WHAT YOU NEED TO DO:
A word-for-word transcription of the records is required.

Collected data:
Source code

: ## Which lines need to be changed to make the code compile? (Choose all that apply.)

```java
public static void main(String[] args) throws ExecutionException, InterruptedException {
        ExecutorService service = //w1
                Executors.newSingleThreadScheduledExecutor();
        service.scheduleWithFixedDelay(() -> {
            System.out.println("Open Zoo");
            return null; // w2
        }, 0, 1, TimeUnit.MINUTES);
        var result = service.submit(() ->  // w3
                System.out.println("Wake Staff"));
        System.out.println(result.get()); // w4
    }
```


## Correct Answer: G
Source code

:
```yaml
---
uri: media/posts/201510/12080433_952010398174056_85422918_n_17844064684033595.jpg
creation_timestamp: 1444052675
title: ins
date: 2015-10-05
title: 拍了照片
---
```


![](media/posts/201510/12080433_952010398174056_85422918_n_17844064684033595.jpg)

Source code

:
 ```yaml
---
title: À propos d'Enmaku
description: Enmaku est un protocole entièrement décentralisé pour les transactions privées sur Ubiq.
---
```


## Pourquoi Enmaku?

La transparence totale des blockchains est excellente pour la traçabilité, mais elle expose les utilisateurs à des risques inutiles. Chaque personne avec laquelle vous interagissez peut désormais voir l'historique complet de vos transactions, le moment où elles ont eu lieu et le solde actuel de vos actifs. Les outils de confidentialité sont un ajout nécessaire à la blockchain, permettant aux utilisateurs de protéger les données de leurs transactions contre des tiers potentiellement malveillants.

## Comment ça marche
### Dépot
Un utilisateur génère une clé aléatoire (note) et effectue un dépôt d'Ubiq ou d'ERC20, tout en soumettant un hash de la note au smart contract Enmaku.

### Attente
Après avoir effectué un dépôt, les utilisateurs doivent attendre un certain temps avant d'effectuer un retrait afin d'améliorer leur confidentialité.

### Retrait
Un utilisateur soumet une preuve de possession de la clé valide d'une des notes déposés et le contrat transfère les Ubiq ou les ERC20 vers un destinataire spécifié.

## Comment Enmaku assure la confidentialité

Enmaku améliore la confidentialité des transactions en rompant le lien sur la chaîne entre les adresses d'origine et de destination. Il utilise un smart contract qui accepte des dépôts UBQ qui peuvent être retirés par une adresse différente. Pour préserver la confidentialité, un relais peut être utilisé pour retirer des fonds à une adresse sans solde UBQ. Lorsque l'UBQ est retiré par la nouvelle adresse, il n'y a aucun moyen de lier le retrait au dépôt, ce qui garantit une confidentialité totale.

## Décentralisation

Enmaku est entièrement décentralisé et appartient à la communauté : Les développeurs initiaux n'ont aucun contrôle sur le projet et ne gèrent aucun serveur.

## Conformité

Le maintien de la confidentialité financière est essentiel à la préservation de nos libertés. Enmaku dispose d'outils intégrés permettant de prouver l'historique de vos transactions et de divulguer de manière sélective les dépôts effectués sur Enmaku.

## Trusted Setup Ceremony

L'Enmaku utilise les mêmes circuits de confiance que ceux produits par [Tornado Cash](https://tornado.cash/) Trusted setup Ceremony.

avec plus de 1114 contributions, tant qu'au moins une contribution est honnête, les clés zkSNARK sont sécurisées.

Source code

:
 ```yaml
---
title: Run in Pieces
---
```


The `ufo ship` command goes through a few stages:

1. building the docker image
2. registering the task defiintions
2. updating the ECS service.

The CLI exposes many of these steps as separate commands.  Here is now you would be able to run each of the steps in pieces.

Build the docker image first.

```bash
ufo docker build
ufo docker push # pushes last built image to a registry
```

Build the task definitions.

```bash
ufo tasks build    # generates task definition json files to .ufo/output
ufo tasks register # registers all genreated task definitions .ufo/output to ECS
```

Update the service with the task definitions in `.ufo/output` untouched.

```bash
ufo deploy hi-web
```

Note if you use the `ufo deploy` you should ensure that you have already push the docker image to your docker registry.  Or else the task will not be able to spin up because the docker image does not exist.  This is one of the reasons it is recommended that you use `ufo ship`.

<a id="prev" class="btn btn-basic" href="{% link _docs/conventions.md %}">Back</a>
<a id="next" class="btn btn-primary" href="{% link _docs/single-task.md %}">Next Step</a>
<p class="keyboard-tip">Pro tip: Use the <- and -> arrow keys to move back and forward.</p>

ANSWER SECTION:
Source code

: ## Which lines need to be changed to make the code compile? (Choose all that apply.)

```java
public static void main(String[] args) throws ExecutionException, InterruptedException {
        ExecutorService service = //w1
                Executors.newSingleThreadScheduledExecutor();
        service.scheduleWithFixedDelay(() -> {
            System.out.println("Open Zoo");
            return null; // w2
        }, 0, 1, TimeUnit.MINUTES);
        var result = service.submit(() ->  // w3
                System.out.println("Wake Staff"));
        System.out.println(result.get()); // w4
    }
```


## Correct Answer: G
Source code

:
```yaml
---
uri: media/posts/201510/12080433_952010398174056_85422918_n_17844064684033595.jpg
creation_timestamp: 1444052675
title: ins
date: 2015-10-05
title: 拍了照片
---
```


![](media/posts/201510/12080433_952010398174056_85422918_n_17844064684033595.jpg)

Source code

:
 ```yaml
---
title: À propos d'Enmaku
description: Enmaku est un protocole entièrement décentralisé pour les transactions privées sur Ubiq.
---
```


## Pourquoi Enmaku?

La transparence totale des blockchains est excellente pour la traçabilité, mais elle expose les utilisateurs à des risques inutiles. Chaque personne avec laquelle vous interagissez peut désormais voir l'historique complet de vos transactions, le moment où elles ont eu lieu et le solde actuel de vos actifs. Les outils de confidentialité sont un ajout nécessaire à la blockchain, permettant aux utilisateurs de protéger les données de leurs transactions contre des tiers potentiellement malveillants.

## Comment ça marche
### Dépot
Un utilisateur génère une clé aléatoire (note) et effectue un dépôt d'Ubiq ou d'ERC20, tout en soumettant un hash de la note au smart contract Enmaku.

### Attente
Après avoir effectué un dépôt, les utilisateurs doivent attendre un certain temps avant d'effectuer un retrait afin d'améliorer leur confidentialité.

### Retrait
Un utilisateur soumet une preuve de possession de la clé valide d'une des notes déposés et le contrat transfère les Ubiq ou les ERC20 vers un destinataire spécifié.

## Comment Enmaku assure la confidentialité

Enmaku améliore la confidentialité des transactions en rompant le lien sur la chaîne entre les adresses d'origine et de destination. Il utilise un smart contract qui accepte des dépôts UBQ qui peuvent être retirés par une adresse différente. Pour préserver la confidentialité, un relais peut être utilisé pour retirer des fonds à une adresse sans solde UBQ. Lorsque l'UBQ est retiré par la nouvelle adresse, il n'y a aucun moyen de lier le retrait au dépôt, ce qui garantit une confidentialité totale.

## Décentralisation

Enmaku est entièrement décentralisé et appartient à la communauté : Les développeurs initiaux n'ont aucun contrôle sur le projet et ne gèrent aucun serveur.

## Conformité

Le maintien de la confidentialité financière est essentiel à la préservation de nos libertés. Enmaku dispose d'outils intégrés permettant de prouver l'historique de vos transactions et de divulguer de manière sélective les dépôts effectués sur Enmaku.

## Trusted Setup Ceremony

L'Enmaku utilise les mêmes circuits de confiance que ceux produits par [Tornado Cash](https://tornado.cash/) Trusted setup Ceremony.

avec plus de 1114 contributions, tant qu'au moins une contribution est honnête, les clés zkSNARK sont sécurisées.

Source code

:
 ```yaml
---
title: Run in Pieces
---
```


The `ufo ship` command goes through a few stages:

1. building the docker image
2. registering the task defiintions
2. updating the ECS service.

The CLI exposes many of these steps as separate commands.  Here is now you would be able to run each of the steps in pieces.

Build the docker image first.

```bash
ufo docker build
ufo docker push # pushes last built image to a registry
```

Build the task definitions.

```bash
ufo tasks build    # generates task definition json files to .ufo/output
ufo tasks register # registers all genreated task definitions .ufo/output to ECS
```

Update the service with the task definitions in `.ufo/output` untouched.

```bash
ufo deploy hi-web
```

Note if you use the `ufo deploy` you should ensure that you have already push the docker image to your docker registry.  Or else the task will not be able to spin up because the docker image does not exist.  This is one of the reasons it is recommended that you use `ufo ship`.

<a id="prev" class="btn btn-basic" href="{% link _docs/conventions.md %}">Back</a>
<a id="next" class="btn btn-primary" href="{% link _docs/single-task.md %}">Next Step</a>
<p class="keyboard-tip">Pro tip: Use the <- and -> arrow keys to move back and forward.</p>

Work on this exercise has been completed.